My hon. Friend will have to forgive me; I will not give way, as the time is very short.
We also want to see the Union strengthening further the single market and not relaxing into the protectionism that some of us fear following the recent appointments to the Commission. We want the European Union to focus on the challenges of global poverty and climate change. We also want the Union to be much more accountable than it is now.
The hon. Member for Linlithgow and East Falkirk (Michael Connarty) was right to talk about the need for better, more rigorous parliamentary scrutiny. I am sure that he will have been delighted by the Conservative party's proposals in that regard. It is also right, as a number of hon. Members on both sides of the House have argued, that Parliament should debate European Union issues more frequently and in a more timely fashion. I thought that the hon. Member for Birmingham, Edgbaston was right to talk about the serious implications of the creation of the European External Action Service, and I hope that when the Minister responds he will pledge on behalf of the Government that they will allow proper time for Parliament to examine and debate the implications of that reform.
The hon. Member for Kingston and Surbiton (Mr. Davey) asked specifically about Conservative policy on the referendum. I assure the hon. Member for East Dunbartonshire (Jo Swinson), who now represents him on the Front Bench, that the Conservative party has a very clear policy on the referendum, which will appear in our manifesto. Given what the right hon. and learned Member for North-East Fife (Sir Menzies Campbell) has said in recent days, the same cannot be said of the Liberal Democrat party.
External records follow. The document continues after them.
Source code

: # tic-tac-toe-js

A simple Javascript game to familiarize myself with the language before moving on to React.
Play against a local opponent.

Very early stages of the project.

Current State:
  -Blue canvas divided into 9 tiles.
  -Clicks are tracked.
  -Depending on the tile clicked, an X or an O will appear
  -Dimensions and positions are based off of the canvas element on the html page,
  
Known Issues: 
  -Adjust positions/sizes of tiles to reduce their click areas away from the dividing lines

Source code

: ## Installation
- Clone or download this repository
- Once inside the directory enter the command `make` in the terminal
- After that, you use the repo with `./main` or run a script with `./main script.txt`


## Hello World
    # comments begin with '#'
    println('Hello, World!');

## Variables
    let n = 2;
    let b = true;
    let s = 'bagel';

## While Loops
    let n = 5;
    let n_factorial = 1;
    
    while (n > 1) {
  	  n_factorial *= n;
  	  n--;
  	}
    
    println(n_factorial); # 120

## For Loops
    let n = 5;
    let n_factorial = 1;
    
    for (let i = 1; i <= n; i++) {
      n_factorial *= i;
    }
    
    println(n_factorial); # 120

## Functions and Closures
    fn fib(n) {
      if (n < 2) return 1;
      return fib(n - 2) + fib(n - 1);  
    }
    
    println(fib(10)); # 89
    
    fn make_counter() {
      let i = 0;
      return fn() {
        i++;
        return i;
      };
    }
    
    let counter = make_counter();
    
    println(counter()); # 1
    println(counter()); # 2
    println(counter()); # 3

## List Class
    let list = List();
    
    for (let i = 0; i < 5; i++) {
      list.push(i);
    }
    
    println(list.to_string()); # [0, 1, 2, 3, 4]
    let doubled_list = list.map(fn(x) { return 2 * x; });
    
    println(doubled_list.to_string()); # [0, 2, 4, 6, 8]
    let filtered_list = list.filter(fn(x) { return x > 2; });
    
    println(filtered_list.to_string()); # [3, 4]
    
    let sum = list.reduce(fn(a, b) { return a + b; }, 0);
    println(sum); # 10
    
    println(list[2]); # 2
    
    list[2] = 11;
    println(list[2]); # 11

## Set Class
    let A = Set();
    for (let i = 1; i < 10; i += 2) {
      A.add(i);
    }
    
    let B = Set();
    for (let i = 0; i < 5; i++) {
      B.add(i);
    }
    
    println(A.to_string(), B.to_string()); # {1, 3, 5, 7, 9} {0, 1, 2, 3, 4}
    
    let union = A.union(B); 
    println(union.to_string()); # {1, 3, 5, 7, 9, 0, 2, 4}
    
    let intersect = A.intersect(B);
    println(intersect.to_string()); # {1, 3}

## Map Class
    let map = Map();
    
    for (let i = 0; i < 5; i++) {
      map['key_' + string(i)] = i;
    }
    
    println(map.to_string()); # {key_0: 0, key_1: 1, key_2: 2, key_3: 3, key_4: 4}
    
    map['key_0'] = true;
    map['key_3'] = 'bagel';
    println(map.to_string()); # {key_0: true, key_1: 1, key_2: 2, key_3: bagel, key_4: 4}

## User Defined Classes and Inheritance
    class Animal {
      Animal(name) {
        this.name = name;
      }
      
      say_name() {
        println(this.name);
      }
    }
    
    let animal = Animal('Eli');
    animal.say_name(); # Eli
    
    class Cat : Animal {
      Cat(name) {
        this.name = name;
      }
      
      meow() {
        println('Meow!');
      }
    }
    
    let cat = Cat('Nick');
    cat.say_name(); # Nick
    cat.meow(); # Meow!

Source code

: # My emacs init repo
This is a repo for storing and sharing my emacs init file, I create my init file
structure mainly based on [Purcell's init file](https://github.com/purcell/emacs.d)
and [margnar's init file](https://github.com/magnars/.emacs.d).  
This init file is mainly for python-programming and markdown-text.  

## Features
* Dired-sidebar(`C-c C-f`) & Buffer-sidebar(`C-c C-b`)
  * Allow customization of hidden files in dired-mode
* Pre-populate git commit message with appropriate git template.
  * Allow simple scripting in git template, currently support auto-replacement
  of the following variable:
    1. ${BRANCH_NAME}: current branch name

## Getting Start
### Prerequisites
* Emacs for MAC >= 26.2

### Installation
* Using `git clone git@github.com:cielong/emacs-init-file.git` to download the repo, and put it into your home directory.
We are saying that any treaty that proposes the transfer of further competences to the European Union from the national level should not be ratified by the United Kingdom unless it is confirmed by the British people in a referendum. We would apply that rule to any proposal from a future Government that Britain should join the euro.
The other issue that troubled the hon. Member for Kingston and Surbiton, on which he sought to tease my hon. Friend the Member for Rayleigh (Mr. Francois), was the European arrest warrant. I must ask the hon. Lady to go back to the hon. Gentleman with a reading list. If she had been speaking on behalf of her party, she might not have made the same error, but it was none other than the hon. Member for Eastleigh (Chris Huhne), the Liberal Democrats' official spokesman on home affairs, who wrote on 4 October 2008 that the European arrest warrant was""rushed through without proper thought as a knee-jerk reaction to terrorist offences.""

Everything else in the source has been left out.